For those feeling the pain of anger and resentment, this practice by Dr. Christiane Wolf guides us through the gentle process of starting to forgive.
Rage and bitterness toward those we see as causing our pain can tear us apart. It takes time, writes Christiane Wolf, but the brave and gentle practice of forgiveness can help you turn toward the future instead of resenting the past.
A Guided Meditation to Welcome Forgiveness
- Settle into your practice by finding a supportive posture, closing the eyes or taking a few long, deep breaths.
- Acknowledge what is present. Remember that we are not trying to make ourselves feel anything. We are simply inclining the mind and heart toward forgiveness. Go at your own pace.
- Let yourself feel the barriers you are holding by not forgiving others, not forgiving yourself. Is an intention aris- ing to learn to forgive?
- Begin asking for forgiveness from those you have hurt or harmed. You might say to yourself: “There are many ways I have harmed or hurt another, knowingly or unknowingly, through my own pain, anger, fear, and confusion.” Pause, and let yourself remember the many ways. Let yourself open to the pain, sorrow, and regret. You might feel your readiness to finally let go and to ask for forgiveness. Say: “I ask for your forgiveness. Please forgive me.” Release by taking a few long breaths. Pause.
- Acknowledge those who have hurt or harmed you. Say to yourself: “There are many ways I have been harmed or hurt by another, knowingly or unknowingly, through their pain, anger, fear, and confusion.” Pause. Let yourself remember the many ways. Feel the ways you have been hurt as well as the pain of still holding this pain and resentment.
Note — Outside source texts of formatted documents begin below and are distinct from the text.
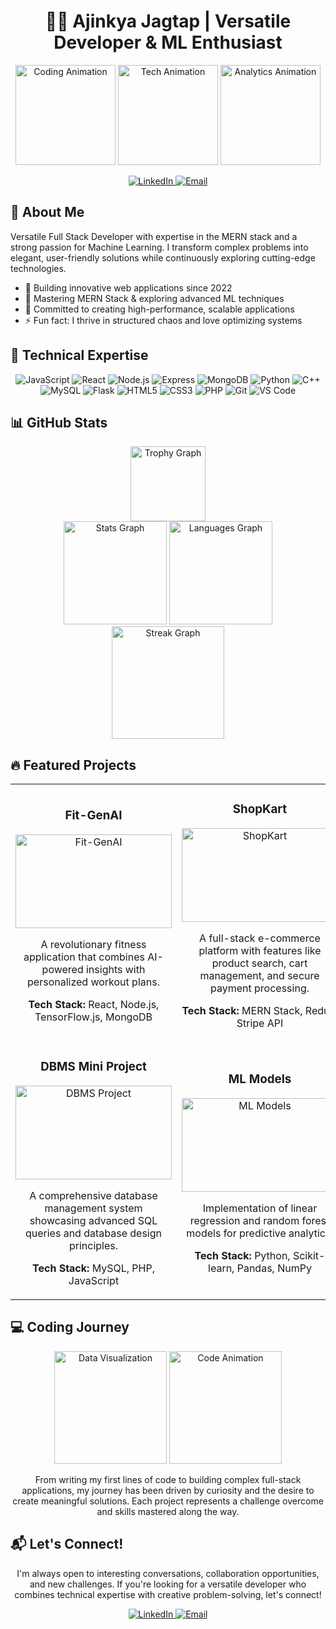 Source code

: <h1 align="center">👨‍💻 Ajinkya Jagtap | Versatile Developer & ML Enthusiast</h1>

<div align="center">
  <img height="160" src="https://media.giphy.com/media/f3iwJFOVOwuy7K6FFw/giphy.gif" alt="Coding Animation" />
  <img height="160" src="https://media.giphy.com/media/RbDKaczqWovIugyJmW/giphy.gif" alt="Tech Animation" />
  <img height="160" src="https://media.giphy.com/media/l46Cy1rHbQ92uuLXa/giphy.gif" alt="Analytics Animation" />
</div>

<p align="center">
  <a href="https://www.linkedin.com/in/ajinkya-jagtap-2023ai/" target="_blank">
    <img src="https://img.shields.io/badge/-LinkedIn-0077B5?style=for-the-badge&logo=linkedin&logoColor=white" alt="LinkedIn" />
  </a>
  <a href="mailto:ajinkyajagtap2806@gmail.com" target="_blank">
    <img src="https://img.shields.io/badge/-Email-D14836?style=for-the-badge&logo=gmail&logoColor=white" alt="Email" />
  </a>
</p>

## 🚀 About Me

Versatile Full Stack Developer with expertise in the MERN stack and a strong passion for Machine Learning. I transform complex problems into elegant, user-friendly solutions while continuously exploring cutting-edge technologies.

- 🔭 Building innovative web applications since 2022
- 🌱 Mastering MERN Stack & exploring advanced ML techniques
- 🎯 Committed to creating high-performance, scalable applications
- ⚡ Fun fact: I thrive in structured chaos and love optimizing systems

## 💼 Technical Expertise

<div align="center">
  <img src="https://img.shields.io/badge/-JavaScript-F7DF1E?style=for-the-badge&logo=javascript&logoColor=black" alt="JavaScript" />
  <img src="https://img.shields.io/badge/-React-61DAFB?style=for-the-badge&logo=react&logoColor=black" alt="React" />
  <img src="https://img.shields.io/badge/-Node.js-339933?style=for-the-badge&logo=nodedotjs&logoColor=white" alt="Node.js" />
  <img src="https://img.shields.io/badge/-Express-000000?style=for-the-badge&logo=express&logoColor=white" alt="Express" />
  <img src="https://img.shields.io/badge/-MongoDB-47A248?style=for-the-badge&logo=mongodb&logoColor=white" alt="MongoDB" />
  <img src="https://img.shields.io/badge/-Python-3776AB?style=for-the-badge&logo=python&logoColor=white" alt="Python" />
  <img src="https://img.shields.io/badge/-C++-00599C?style=for-the-badge&logo=cplusplus&logoColor=white" alt="C++" />
  <img src="https://img.shields.io/badge/-MySQL-4479A1?style=for-the-badge&logo=mysql&logoColor=white" alt="MySQL" />
  <img src="https://img.shields.io/badge/-Flask-000000?style=for-the-badge&logo=flask&logoColor=white" alt="Flask" />
  <img src="https://img.shields.io/badge/-HTML5-E34F26?style=for-the-badge&logo=html5&logoColor=white" alt="HTML5" />
  <img src="https://img.shields.io/badge/-CSS3-1572B6?style=for-the-badge&logo=css3&logoColor=white" alt="CSS3" />
  <img src="https://img.shields.io/badge/-PHP-777BB4?style=for-the-badge&logo=php&logoColor=white" alt="PHP" />
  <img src="https://img.shields.io/badge/-Git-F05032?style=for-the-badge&logo=git&logoColor=white" alt="Git" />
  <img src="https://img.shields.io/badge/-VS%20Code-007ACC?style=for-the-badge&logo=visualstudiocode&logoColor=white" alt="VS Code" />
</div>

## 📊 GitHub Stats

<div align="center">
  <img src="https://github-profile-trophy.vercel.app?username=ajinkya2356&theme=darkhub&column=-1&row=1&margin-w=10&margin-h=8&no-bg=false&no-frame=false&order=4" height="120" alt="Trophy Graph" />
</div>

<div align="center">
  <img src="https://github-readme-stats.vercel.app/api?username=ajinkya2356&hide_title=false&show_icons=true&include_all_commits=true&count_private=true&theme=react&hide_border=true&bg_color=0D1117&title_color=58A6FF&icon_color=58A6FF" height="165" alt="Stats Graph" />
  <img src="https://github-readme-stats.vercel.app/api/top-langs?username=ajinkya2356&locale=en&hide_title=false&layout=compact&card_width=320&langs_count=6&theme=react&hide_border=true&bg_color=0D1117&hide=c%2B%2B" height="165" alt="Languages Graph" />
</div>

<div align="center">
  <img src="https://github-readme-streak-stats.herokuapp.com/?user=ajinkya2356&theme=react&hide_border=true&background=0D1117&stroke=0D1117&fire=58A6FF&currStreakLabel=58A6FF&ring=58A6FF&sideLabels=58A6FF" height="180" alt="Streak Graph" />
</div>

## 🔥 Featured Projects

<div align="center">
  <table>
    <tr>
      <td width="50%">
        <h3 align="center">Fit-GenAI</h3>
        <div align="center">
          <img src="https://media.giphy.com/media/iIqmM5tTjmpOB9mpbn/giphy.gif" width="250" height="150" alt="Fit-GenAI" />
          <p>A revolutionary fitness application that combines AI-powered insights with personalized workout plans.</p>
          <p><strong>Tech Stack:</strong> React, Node.js, TensorFlow.js, MongoDB</p>
        </div>
      </td>
      <td width="50%">
        <h3 align="center">ShopKart</h3>
        <div align="center">
          <img src="https://media.giphy.com/media/ckrKG1wsivxnCKRlCa/giphy.gif" width="250" height="150" alt="ShopKart" />
          <p>A full-stack e-commerce platform with features like product search, cart management, and secure payment processing.</p>
          <p><strong>Tech Stack:</strong> MERN Stack, Redux, Stripe API</p>
        </div>
      </td>
    </tr>
    <tr>
      <td width="50%">
        <h3 align="center">DBMS Mini Project</h3>
        <div align="center">
          <img src="https://media.giphy.com/media/vISmwpBJUNYzukTnVx/giphy.gif" width="250" height="150" alt="DBMS Project" />
          <p>A comprehensive database management system showcasing advanced SQL queries and database design principles.</p>
          <p><strong>Tech Stack:</strong> MySQL, PHP, JavaScript</p>
        </div>
      </td>
      <td width="50%">
        <h3 align="center">ML Models</h3>
        <div align="center">
          <img src="https://media.giphy.com/media/3oKIPEqDGUULpEU0aQ/giphy.gif" width="250" height="150" alt="ML Models" />
          <p>Implementation of linear regression and random forest models for predictive analytics.</p>
          <p><strong>Tech Stack:</strong> Python, Scikit-learn, Pandas, NumPy</p>
        </div>
      </td>
    </tr>
  </table>
</div>

## 💻 Coding Journey

<div align="center">
  <img height="180" src="https://media.giphy.com/media/26tn33aiTi1jkl6H6/giphy.gif" alt="Data Visualization" />
  <img height="180" src="https://media.giphy.com/media/13HgwGsXF0aiGY/giphy.gif" alt="Code Animation" />
</div>

<p align="center">
  From writing my first lines of code to building complex full-stack applications, my journey has been driven by curiosity and the desire to create meaningful solutions. Each project represents a challenge overcome and skills mastered along the way.
</p>

## 📬 Let's Connect!

<p align="center">
  I'm always open to interesting conversations, collaboration opportunities, and new challenges. If you're looking for a versatile developer who combines technical expertise with creative problem-solving, let's connect!
</p>

<div align="center">
  <a href="https://www.linkedin.com/in/ajinkya-jagtap-2023ai/" target="_blank">
    <img src="https://img.shields.io/badge/-Let's%20chat%20on%20LinkedIn-0077B5?style=for-the-badge&logo=linkedin&logoColor=white" alt="LinkedIn" />
  </a>
  <a href="mailto:ajinkyajagtap2806@gmail.com" target="_blank">
    <img src="https://img.shields.io/badge/-Send%20me%20an%20email-D14836?style=for-the-badge&logo=gmail&logoColor=white" alt="Email" />
  </a>
</div>
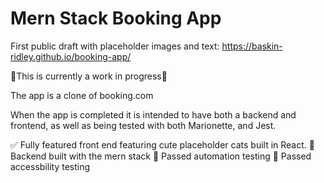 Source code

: # Mern Stack Booking App

First public draft with placeholder images and text:
https://baskin-ridley.github.io/booking-app/

🚧This is currently a work in progress🚧

The app is a clone of booking.com

When the app is completed it is intended to have both a backend and frontend, as well as being tested with both Marionette, and Jest.


✅ Fully featured front end featuring cute placeholder cats built in React.
🔲 Backend built with the mern stack
🔲 Passed automation testing
🔲 Passed accessbility testing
Feel the potential release of forgiving.
- To the extent that you are ready, offer forgiveness: “I forgive you. I release you.” Or “I am setting the intention to forgive you or to learn to forgive you.” Pause. Take a few deep breaths to release this part of the meditation.
- Now turn toward the last part, forgiving yourself: “There are many ways I have harmed or hurt myself, knowingly or unknowingly, through my pain, anger, fear, and confusion.” Pause. Feel the sorrow and regret, the preciousness of your body and mind. Remember that you have grown and changed. You didn’t know what you know now, or you knew but couldn’t quite practice it yet. Feel the release that might come from forgiving yourself. Pause.
- To the extent that you are ready, offer yourself forgiveness: “I forgive myself. I release the pain of not for- giving myself.”
- When you are ready, come back to your breath. Take your time to end this meditation.